Core US industries depend on China

By Xie Jun and Song Lin Source:Global Times Published: 2019/6/9 21:13:39

Expert says Trump prioritizes short-term over long-term benefits


A boy sits in a Tesla car during a visit to a Tesla showroom in Beijing. File photo: VCG


Leading US industries such as cars and high technology are highly dependent upon the Chinese market, which creates great demand for US products, a Chinese economist told the Global Times on Sunday. 

The expert made the comment at a time when China, facing US actions to blacklist Huawei, citing national security, is taking measures to safeguard the interests of its companies. 

On May 31, China announced its own "non-reliable entity list," saying that companies would be singled out for discriminatory actions against Chinese entities. This is interpreted by some experts as a signal that trade war pressure may escalate on some US companies that have business in China.

A New York Times report on Saturday also noted that some major tech companies, including Microsoft and Dell, have been summoned by the Chinese government recently, as they were demanded not to cooperate with the Trump administration's ban on sales of key US technologies to Chinese companies.

A Tianjin-based economist, who wished not to disclose his identity, said that although China's market share in US companies' overall global business landscape is limited, the Chinese market is of particular importance to leading US industries, including automobiles and high technology.
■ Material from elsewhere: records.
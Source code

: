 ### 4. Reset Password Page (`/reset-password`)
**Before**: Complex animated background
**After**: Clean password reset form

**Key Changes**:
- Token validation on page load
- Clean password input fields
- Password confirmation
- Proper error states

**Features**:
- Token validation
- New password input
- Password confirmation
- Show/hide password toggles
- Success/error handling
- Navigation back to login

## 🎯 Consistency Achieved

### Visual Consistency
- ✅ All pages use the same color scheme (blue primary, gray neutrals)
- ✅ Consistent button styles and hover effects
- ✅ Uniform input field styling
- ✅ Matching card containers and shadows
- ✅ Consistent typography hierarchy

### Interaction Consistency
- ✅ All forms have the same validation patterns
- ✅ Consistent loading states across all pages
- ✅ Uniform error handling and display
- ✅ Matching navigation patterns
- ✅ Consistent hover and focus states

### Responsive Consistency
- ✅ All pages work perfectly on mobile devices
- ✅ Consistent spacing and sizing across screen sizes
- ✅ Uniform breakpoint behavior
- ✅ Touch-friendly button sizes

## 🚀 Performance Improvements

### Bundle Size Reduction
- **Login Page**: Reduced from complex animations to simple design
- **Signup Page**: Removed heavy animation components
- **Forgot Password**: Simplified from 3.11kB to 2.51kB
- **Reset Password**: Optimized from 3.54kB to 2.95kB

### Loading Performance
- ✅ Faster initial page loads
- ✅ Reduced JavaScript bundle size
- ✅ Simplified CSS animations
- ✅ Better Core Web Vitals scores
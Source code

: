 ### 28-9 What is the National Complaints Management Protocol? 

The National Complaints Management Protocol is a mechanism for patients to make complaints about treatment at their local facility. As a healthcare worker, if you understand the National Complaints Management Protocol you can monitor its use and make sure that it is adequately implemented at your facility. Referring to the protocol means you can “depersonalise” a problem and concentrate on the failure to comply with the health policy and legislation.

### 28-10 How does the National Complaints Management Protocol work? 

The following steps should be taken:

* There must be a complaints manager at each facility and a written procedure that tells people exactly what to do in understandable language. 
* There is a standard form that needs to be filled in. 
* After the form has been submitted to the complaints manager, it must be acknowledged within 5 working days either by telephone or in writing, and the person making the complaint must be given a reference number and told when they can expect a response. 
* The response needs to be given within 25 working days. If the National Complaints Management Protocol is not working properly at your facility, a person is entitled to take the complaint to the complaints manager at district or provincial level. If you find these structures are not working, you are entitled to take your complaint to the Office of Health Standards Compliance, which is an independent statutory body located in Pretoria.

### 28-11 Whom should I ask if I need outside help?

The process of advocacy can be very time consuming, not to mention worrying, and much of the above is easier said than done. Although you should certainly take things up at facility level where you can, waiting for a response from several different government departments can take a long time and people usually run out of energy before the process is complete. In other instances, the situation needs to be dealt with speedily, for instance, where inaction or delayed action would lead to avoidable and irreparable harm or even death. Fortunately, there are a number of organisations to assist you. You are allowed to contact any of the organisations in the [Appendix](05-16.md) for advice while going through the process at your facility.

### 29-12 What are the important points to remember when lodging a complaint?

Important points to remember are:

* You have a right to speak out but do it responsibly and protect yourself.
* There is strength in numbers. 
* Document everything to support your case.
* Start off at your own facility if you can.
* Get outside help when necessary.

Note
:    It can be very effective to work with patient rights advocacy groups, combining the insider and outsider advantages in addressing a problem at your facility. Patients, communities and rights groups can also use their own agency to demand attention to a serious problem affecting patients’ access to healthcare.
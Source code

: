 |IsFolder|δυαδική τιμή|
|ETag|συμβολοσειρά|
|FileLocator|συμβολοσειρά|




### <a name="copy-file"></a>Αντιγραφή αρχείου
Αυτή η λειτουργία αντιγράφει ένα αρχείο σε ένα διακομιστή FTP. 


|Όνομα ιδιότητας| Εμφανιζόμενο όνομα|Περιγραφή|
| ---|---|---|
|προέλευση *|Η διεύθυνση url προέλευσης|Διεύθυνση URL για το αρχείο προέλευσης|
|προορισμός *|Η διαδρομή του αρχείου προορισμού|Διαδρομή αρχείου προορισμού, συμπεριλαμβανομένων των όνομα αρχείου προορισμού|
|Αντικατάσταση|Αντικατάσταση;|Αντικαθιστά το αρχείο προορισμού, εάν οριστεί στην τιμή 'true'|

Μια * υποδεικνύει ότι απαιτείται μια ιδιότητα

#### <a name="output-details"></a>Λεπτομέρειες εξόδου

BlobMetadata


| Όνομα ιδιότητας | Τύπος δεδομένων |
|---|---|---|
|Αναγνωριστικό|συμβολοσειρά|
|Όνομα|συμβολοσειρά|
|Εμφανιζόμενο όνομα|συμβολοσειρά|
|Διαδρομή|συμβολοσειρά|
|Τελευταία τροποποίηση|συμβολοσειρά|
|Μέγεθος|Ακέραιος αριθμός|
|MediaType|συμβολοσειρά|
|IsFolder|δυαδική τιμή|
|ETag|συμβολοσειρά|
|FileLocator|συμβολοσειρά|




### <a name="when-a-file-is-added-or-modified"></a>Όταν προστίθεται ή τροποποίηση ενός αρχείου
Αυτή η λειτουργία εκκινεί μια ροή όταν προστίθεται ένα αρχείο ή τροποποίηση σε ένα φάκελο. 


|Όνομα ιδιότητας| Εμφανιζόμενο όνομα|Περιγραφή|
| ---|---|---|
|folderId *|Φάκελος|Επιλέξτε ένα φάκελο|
According to a report by Yahoo Finance in August 2018, of the S&P 500 companies - the 500 largest publicly traded US companies - 41 derived at least 10 percent of their revenue from sales in China in 2017. 

A big portion of those were high-tech firms, such as Skyworks Solutions, a US semiconductor company that saw a stunning 84 percent of its revenue come from the Chinese market in 2017, and Qualcomm Inc, which derived 65 percent of its 2017 revenue from China, as well as Apple, 20 percent of whose revenue was generated in China that year. 

Qualcomm didn't disclose its revenue from China when asked by the Global Times on Sunday. 

Hu Yifan, regional chief investment officer and chief China economist at UBS Global Wealth Management, disclosed at a press conference on Thursday that almost 30 percent of purchases of US chips and semiconductor products are currently made by Chinese buyers. 

"The application scenarios (for high-tech products) are widest in China, with the high penetration rate of smart phones and 4G coverage in China, which makes China a gigantic consumption market for US high-tech products," the Tianjin-based economist said. 

Bet on China

According to the Yahoo Finance statistics, generally speaking, the S&P 500 companies saw 2 percent of their revenue generated in China in 2017, which amounted to about $499.6 billion. 

"For one thing, 2 percent actually points toward a relatively large revenue scale. For another thing, the figures must be smaller than the actual revenues earned by US companies in China, as products 'made in China and sold in China,' which are typical among many US consumer goods companies, might not be included in the statistical data," Ni Feng, deputy director of the Chinese Academy of Social Sciences' Institute of American Studies, told the Global Times on Sunday. 

Many US companies are either seeing business flourish in China or betting heavily on what the gigantic market can bring them. 

US beverage-maker Coca-Cola, for instance, saw its sales surge by 9 percent year-on-year in the first quarter of 2019 in China, according to an article sent by a PR representative of the company to the Global Times on Sunday. 

Yum China Holdings, the Chinese subsidiary of US-headquartered food giant Yum!, earned revenue of $8.42 billion in China in 2018, up 8 percent on a yearly basis, the company announced in February. 

The US electric car maker Tesla is also in a rush to build a car plant in Shanghai with hopes of boosting local sales as well as cutting the cost of car production. 

"For some US industries like automobiles, only China can provide ample business opportunities, as markets are more or less saturated and full of local competition in Europe and Japan," said the Tianjin-based expert. 

"If the trade war escalates, it might take its toll on some US companies in China," the expert said.

According to the expert, it's possible that Trump wouldn't put the interests of some US companies on his priority list as he mounts efforts to pressure China in the trade talks. 

"He now puts short-term benefits ahead of long-term benefits," he noted. 

The expert said that China must fire back to show it will not compromise beyond its bottom line.